From: James Morse <james.morse@arm.com>
To: Borislav Petkov <bp@alien8.de>
Cc: Rafael Wysocki <rjw@rjwysocki.net>,
Tony Luck <tony.luck@intel.com>, Xie XiuQi <xiexiuqi@huawei.com>,
linux-mm@kvack.org, Marc Zyngier <marc.zyngier@arm.com>,
Catalin Marinas <catalin.marinas@arm.com>,
Punit Agrawal <punit.agrawal@arm.com>,
Will Deacon <will.deacon@arm.com>,
Tyler Baicar <tbaicar@codeaurora.org>,
Dongjiu Geng <gengdongjiu@huawei.com>,
linux-acpi@vger.kernel.org, linux-arm-kernel@lists.infradead.org,
Naoya Horiguchi <n-horiguchi@ah.jp.nec.com>,
kvmarm@lists.cs.columbia.edu,
Christoffer Dall <christoffer.dall@linaro.org>,
Len Brown <lenb@kernel.org>
Subject: Re: [PATCH 02/11] ACPI / APEI: Generalise the estatus queue's add/remove and notify code
Date: Mon, 19 Mar 2018 14:29:13 +0000 [thread overview]
Message-ID: <5AAFC939.3010309@arm.com> (raw)
In-Reply-To: <20180308104408.GB21166@pd.tnic>
Hi Borislav,
On 08/03/18 10:44, Borislav Petkov wrote:
> On Wed, Mar 07, 2018 at 06:15:02PM +0000, James Morse wrote:
>> Today its just x86 and arm64. arm64 doesn't have a hook to do this. I'm happy to
>> add an empty declaration or leave it under an ifdef until someone complains
>> about any behaviour I missed!
>
> So I did some more staring at the code and I think oops_begin() is
> needed mainly, as you point out, to prevent two oops messages from
> interleaving. And yap, the other stuff with printk() is not true anymore
> because the commit which added oops_begin():
>
> 81e88fdc432a ("ACPI, APEI, Generic Hardware Error Source POLL/IRQ/NMI notification type support")
>
> still saw an NMI-unsafe printk. Which is long taken care of now.
>
> So only the interleaving issue remains.
>
> Which begs the question: how are you guys preventing the interleaving on
> arm64? Because arch/arm64/kernel/traps.c:200 grabs the die_lock too, so
> interleaving can happen on arm64 too, AFAICT.
die() messages are stopped from interleaving with each other by that die_lock.
panic()s atomic_cmpxchg() then panic_smp_self_stop() means panic() is
first-past-the-post.
So our problem is interleaving of the two. The sequence is roughly:
1. oops_begin(); // I'm going to panic()
2. printk(some stuff);
3. panic();
Everything we print at (2) gets batched up by vprintk_nmi(), and is only printed
from (3) when we call printk_safe_flush_on_panic().

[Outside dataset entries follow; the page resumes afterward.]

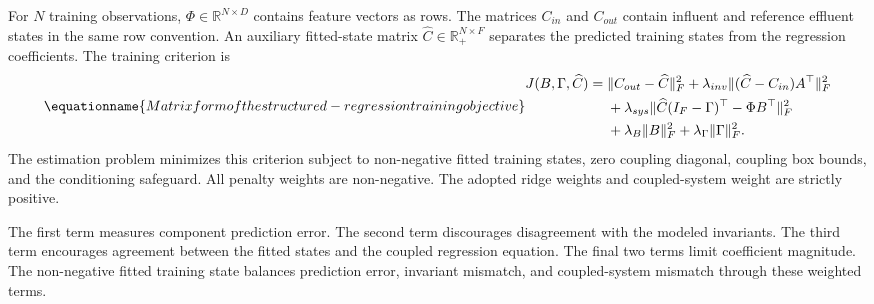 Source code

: For \(N\) training observations, \(\Phi\in\mathbb{R}^{N\times D}\) contains feature vectors as rows. The matrices \(C_{in}\) and \(C_{out}\) contain influent and reference effluent states in the same row convention. An auxiliary fitted-state matrix \(\widehat C\in\mathbb{R}_{+}^{N\times F}\) separates the predicted training states from the regression coefficients. The training criterion is
\begin{equation}
\equationname{Matrix form of the structured-regression training objective}
\label{eq:icsor_training_objective}
\begin{aligned}
J(B,\Gamma,\widehat C)={}&
\|C_{out}-\widehat C\|_F^2
+\lambda_{inv}\| (\widehat C-C_{in})A^\top\|_F^2\\
&+\lambda_{sys}\|\widehat C(I_F-\Gamma)^\top-\Phi B^\top\|_F^2\\
&+\lambda_B\|B\|_F^2+\lambda_{\Gamma}\|\Gamma\|_F^2.
\end{aligned}
\end{equation}
The estimation problem minimizes this criterion subject to non-negative fitted training states, zero coupling diagonal, coupling box bounds, and the conditioning safeguard. All penalty weights are non-negative. The adopted ridge weights and coupled-system weight are strictly positive.

The first term measures component prediction error. The second term discourages disagreement with the modeled invariants. The third term encourages agreement between the fitted states and the coupled regression equation. The final two terms limit coefficient magnitude. The non-negative fitted training state balances prediction error, invariant mismatch, and coupled-system mismatch through these weighted terms.

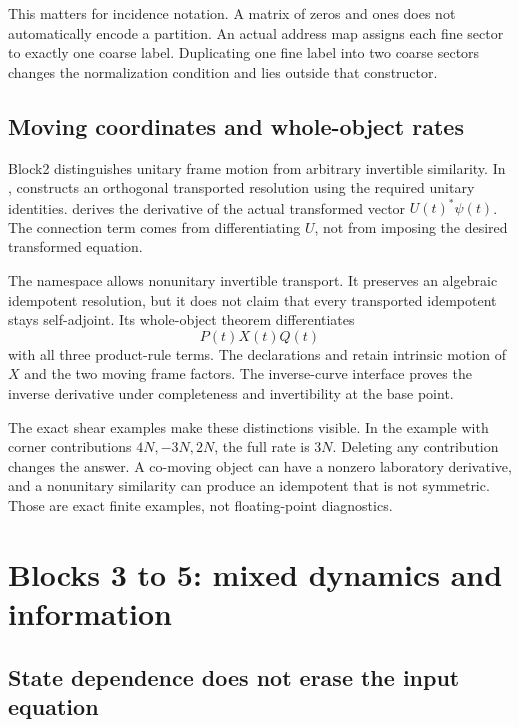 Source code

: This matters for incidence notation. A matrix of zeros and ones does not automatically encode a partition. An actual address map assigns each fine sector to exactly one coarse label. Duplicating one fine label into two coarse sectors changes the normalization condition and lies outside that constructor.

\subsection{Moving coordinates and whole-object rates}

Block2 distinguishes unitary frame motion from arbitrary invertible similarity. In ,  constructs an orthogonal transported resolution using the required unitary identities.  derives the derivative of the actual transformed vector \(U(t)^*\psi(t)\). The connection term comes from differentiating \(U\), not from imposing the desired transformed equation.

The namespace  allows nonunitary invertible transport. It preserves an algebraic idempotent resolution, but it does not claim that every transported idempotent stays self-adjoint. Its whole-object theorem differentiates
\[
 P(t)X(t)Q(t)
\]
with all three product-rule terms. The declarations  and  retain intrinsic motion of \(X\) and the two moving frame factors. The inverse-curve interface  proves the inverse derivative under completeness and invertibility at the base point.

The exact shear examples make these distinctions visible. In the example with corner contributions \(4N,-3N,2N\), the full rate is \(3N\). Deleting any contribution changes the answer. A co-moving object can have a nonzero laboratory derivative, and a nonunitary similarity can produce an idempotent that is not symmetric. Those are exact finite examples, not floating-point diagnostics.

\section{Blocks 3 to 5: mixed dynamics and information}

\subsection{State dependence does not erase the input equation}

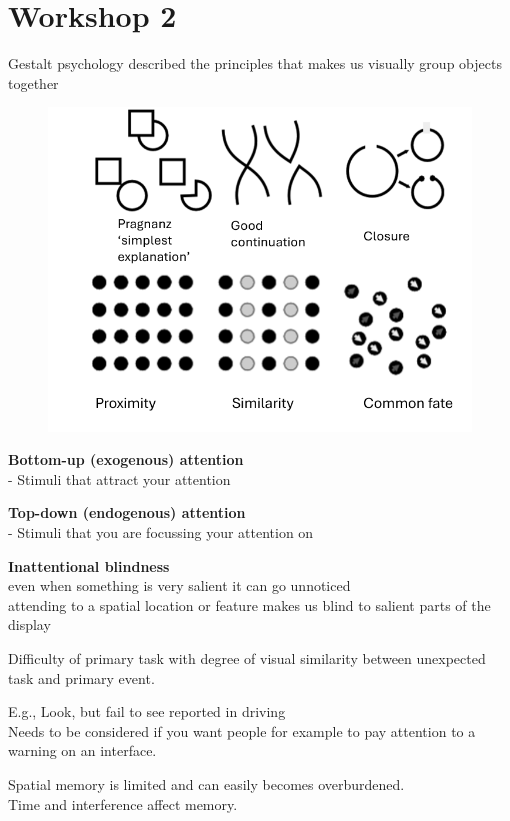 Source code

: \documentclass[]{project_plan}
\begin{document}
\chapter{Workshop 2}
Gestalt psychology described the principles that makes us visually group objects
together
\begin{figure}[h!]
  \centering
  \includegraphics[width=\linewidth]{gestalt_psychology_group_objects_principles.png}
\end{figure}

\textbf{Bottom-up (exogenous) attention} \\
- Stimuli that attract your attention

\textbf{Top-down (endogenous) attention}\\
- Stimuli that you are focussing your attention on

\textbf{Inattentional blindness}\\
even when something  is very salient it can go unnoticed \\
attending to a spatial location or feature makes us blind to salient parts of the display

Difficulty of primary task with degree of visual similarity between unexpected task and primary event.

E.g., Look, but fail to see reported in driving\\
Needs to be considered if you want people for example to pay attention to a warning on an interface.

Spatial memory is limited and can easily becomes overburdened.\\
Time and interference affect memory.
\end{document}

... and now I spot there are two calls to printk_safe_flush_on_panic(), one of
which happens before any smp_send_stop() calls.
This means we can get interleaving with panic() as we flush the printk_safe
buffer before smp_send_stop(), and even if we change that a remote CPU may
refuse to die. (Both x86 and arm64 have timeouts in their smp_send_stop() code).
> And by that logic, you should technically grab that lock here too in
> _in_nmi_notify_one().
I don't think the die_lock really helps here, do we really want to wait for a
remote CPU to finish printing an OOPs about user-space's bad memory accesses,
before we bring the machine down due to this system-wide fatal RAS error? The
presence of firmware-first means we know this error, and any other oops are
unrelated.
Grabbing the die_lock doesn't stop remote CPUs printing messages via a mechanism
other than die()/_in_nmi_notify_one(). I think oops_begin() is just plastering
over a problem. (how come this exclusion isn't done by oops_enter()/oops_exit()?)
Isn't oops_begin() trying to guarantee any messages printk()d by this CPU appear
'with' the subsequent panic()? I can't see any way to stop a remote CPU from
messing this up by printk()ing in a loop with interrupts masked, preventing us
from smp_send_stop()ing it, and making it difficult to take the lock.
I'd like to leave this under the x86-ifdef for now. For arm64 it would be an
APEI specific arch hook to stop the arch code from printing some messages,
meanwhile the rest of the kernel is unaffected. I suspect this sort of thing
really needs support from printk(). (maybe some printk() severity that mutes
other CPUs, or redirects them to the printk_safe buffer).
Thanks,
James
WARNING: multiple messages have this Message-ID (diff)
From: james.morse@arm.com (James Morse)
To: linux-arm-kernel@lists.infradead.org
Subject: [PATCH 02/11] ACPI / APEI: Generalise the estatus queue's add/remove and notify code
Date: Mon, 19 Mar 2018 14:29:13 +0000 [thread overview]
Message-ID: <5AAFC939.3010309@arm.com> (raw)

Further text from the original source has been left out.